Johnny’d said the sensors had been going off night and day. After studying the situation another twenty-four hours, Gene met with Jim again.
“Two things,” he said. “This afternoon, the sensors showed movement on the north bank of the Son Ku Lon, but no crossing. It appears to be a scout element. And I’ve just received intel that a major crossing is going to take place somewhere between 0100 and 0400 hours, day after tomorrow.”
He took a breath to relieve the familiar but still slight tension building within him. They’d be operating. Soon.
“Johnny says they’re planning a diversion. They’ll have a smaller crossing take place between Seafloat and the major crossing site. They figure the riverboats will take the smaller crossing under fire. They’ll use those five or ten minutes to make the major crossing of the Son Ku Lon from the small river to Twin Rivers, where they’ll have rocket team protection.”
Jim nodded and rubbed an imaginary headband.
“Johnny also said his intel was that the major crossing will involve eight to ten large sampans, loaded with food and medical supplies.”
“We go.”
“Yes. With the sensors going on and off, and with the probable point element out there this afternoon, the intel seems accurate. I’ve cleared the op already.”

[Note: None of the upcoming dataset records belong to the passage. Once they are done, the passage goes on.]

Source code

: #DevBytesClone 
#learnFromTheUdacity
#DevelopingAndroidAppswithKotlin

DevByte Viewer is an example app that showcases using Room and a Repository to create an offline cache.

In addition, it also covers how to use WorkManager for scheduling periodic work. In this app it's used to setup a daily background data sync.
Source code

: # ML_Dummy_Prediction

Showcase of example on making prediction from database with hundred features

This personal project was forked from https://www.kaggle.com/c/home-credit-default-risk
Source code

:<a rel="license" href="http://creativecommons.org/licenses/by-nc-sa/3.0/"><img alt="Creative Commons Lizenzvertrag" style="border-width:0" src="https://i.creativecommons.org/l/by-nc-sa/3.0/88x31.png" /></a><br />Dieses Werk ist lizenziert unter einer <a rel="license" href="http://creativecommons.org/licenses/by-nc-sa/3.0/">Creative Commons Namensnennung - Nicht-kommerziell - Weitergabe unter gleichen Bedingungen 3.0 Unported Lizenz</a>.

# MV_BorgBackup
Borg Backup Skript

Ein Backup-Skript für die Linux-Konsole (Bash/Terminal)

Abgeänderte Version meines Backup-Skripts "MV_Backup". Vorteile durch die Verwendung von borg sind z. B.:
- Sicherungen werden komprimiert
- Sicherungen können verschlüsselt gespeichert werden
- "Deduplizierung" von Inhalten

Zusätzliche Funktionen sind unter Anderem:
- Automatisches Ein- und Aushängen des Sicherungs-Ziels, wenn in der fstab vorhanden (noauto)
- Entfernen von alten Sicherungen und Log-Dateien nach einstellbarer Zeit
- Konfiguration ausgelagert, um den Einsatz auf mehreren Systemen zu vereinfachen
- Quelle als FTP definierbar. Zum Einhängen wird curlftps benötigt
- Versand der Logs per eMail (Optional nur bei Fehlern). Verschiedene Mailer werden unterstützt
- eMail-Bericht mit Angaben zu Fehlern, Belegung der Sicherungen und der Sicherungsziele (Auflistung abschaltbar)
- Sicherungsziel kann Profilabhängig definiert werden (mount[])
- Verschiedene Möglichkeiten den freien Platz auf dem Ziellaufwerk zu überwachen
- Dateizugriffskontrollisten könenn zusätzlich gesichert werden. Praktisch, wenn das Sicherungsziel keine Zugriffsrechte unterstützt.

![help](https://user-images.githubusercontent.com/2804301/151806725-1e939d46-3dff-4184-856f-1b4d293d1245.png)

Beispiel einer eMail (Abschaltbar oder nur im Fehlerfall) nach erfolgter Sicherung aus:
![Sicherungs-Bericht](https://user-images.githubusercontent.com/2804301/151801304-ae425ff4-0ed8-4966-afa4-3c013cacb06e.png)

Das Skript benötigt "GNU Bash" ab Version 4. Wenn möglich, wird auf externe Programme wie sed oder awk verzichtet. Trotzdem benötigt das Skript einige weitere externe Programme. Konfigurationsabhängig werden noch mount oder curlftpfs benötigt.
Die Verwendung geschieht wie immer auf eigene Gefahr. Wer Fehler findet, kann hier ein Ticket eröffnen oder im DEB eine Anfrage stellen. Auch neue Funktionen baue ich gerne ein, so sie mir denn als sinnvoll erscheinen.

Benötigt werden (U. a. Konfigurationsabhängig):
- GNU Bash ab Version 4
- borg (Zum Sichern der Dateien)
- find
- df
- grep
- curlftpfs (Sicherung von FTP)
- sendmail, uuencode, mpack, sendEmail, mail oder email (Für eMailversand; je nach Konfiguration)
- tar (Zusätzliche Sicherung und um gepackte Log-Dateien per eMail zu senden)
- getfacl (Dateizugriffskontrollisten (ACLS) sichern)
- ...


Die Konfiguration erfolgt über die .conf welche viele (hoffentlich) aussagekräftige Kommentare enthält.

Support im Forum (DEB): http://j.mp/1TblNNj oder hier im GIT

He left Jim to clear their area of operation with the TOC, Tactical Operations Command. Johnny would help. He wouldn’t need to make a visual recon of the area. The SEALs knew the territory almost as well as Charlie. The patrol would insert tomorrow, pre-dusk, then patrol to the small river directly across the Son Ku Lon from Twin Rivers, and set up an interdiction site while there was still light to see by. Due to the size of the target, they’d need to use claymores. Not only for use in the interdiction but for their own security. The sensors showed large troop movement.